### TASK BRIEF:
Find the word "label" in the records below. List each line containing it.

Dataset entries:
-------------------------
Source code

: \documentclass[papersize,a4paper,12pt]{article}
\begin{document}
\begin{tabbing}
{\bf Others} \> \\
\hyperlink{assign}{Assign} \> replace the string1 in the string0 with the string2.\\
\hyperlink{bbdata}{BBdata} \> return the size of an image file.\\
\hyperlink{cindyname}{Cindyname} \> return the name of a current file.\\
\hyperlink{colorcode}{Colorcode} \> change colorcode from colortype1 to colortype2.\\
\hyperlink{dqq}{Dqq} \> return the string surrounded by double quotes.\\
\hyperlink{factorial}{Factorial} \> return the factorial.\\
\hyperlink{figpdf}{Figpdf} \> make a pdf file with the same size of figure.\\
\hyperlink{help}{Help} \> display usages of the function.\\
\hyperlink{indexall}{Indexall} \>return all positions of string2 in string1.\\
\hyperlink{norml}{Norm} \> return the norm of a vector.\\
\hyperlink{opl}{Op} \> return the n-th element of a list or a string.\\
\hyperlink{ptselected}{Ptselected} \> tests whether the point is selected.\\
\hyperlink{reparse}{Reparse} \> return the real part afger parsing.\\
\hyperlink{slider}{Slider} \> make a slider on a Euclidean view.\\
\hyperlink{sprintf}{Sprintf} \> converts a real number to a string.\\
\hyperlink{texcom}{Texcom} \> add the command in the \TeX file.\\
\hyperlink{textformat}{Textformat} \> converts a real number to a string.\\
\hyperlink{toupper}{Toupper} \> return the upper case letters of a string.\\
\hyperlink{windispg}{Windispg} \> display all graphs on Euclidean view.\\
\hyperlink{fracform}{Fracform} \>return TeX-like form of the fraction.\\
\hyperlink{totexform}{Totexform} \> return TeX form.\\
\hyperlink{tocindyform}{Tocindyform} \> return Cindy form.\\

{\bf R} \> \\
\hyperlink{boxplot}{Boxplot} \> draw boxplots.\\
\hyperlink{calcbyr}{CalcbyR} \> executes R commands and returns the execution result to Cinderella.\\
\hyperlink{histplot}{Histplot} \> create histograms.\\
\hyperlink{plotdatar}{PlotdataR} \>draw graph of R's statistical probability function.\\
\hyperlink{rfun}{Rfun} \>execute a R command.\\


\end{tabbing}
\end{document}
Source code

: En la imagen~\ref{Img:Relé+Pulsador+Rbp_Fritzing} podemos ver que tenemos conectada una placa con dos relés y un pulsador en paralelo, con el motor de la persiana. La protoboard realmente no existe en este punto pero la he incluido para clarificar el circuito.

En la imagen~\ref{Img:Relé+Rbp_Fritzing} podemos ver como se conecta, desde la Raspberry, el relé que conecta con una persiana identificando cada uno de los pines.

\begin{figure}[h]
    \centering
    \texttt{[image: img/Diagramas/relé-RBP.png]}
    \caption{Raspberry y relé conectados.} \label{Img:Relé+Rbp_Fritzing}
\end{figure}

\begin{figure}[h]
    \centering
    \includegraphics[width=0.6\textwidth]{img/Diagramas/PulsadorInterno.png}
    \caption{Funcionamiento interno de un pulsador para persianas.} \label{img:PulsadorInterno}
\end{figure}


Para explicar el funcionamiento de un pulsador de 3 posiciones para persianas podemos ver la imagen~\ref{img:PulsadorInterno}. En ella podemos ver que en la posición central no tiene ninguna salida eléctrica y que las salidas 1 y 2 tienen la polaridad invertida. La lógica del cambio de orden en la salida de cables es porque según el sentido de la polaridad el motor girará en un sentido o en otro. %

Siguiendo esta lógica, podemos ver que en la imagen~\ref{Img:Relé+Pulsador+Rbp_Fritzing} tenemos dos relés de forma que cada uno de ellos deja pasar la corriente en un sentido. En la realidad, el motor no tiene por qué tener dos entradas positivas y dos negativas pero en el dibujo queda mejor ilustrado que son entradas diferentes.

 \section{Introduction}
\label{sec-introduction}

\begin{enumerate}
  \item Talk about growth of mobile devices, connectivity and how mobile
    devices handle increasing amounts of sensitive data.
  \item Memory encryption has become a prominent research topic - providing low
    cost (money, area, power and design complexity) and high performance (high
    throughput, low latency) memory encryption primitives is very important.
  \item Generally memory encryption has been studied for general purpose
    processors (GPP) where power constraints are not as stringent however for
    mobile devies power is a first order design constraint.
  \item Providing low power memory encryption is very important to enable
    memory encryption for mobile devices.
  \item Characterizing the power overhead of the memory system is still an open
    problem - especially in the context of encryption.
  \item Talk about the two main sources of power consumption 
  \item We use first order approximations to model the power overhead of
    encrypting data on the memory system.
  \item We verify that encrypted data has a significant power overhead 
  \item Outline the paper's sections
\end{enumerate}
-------------------------
### RESPONSE TO THE EXERCISE:
    \caption{Raspberry y relé conectados.} \label{Img:Relé+Rbp_Fritzing}
    \caption{Funcionamiento interno de un pulsador para persianas.} \label{img:PulsadorInterno}
\label{sec-introduction}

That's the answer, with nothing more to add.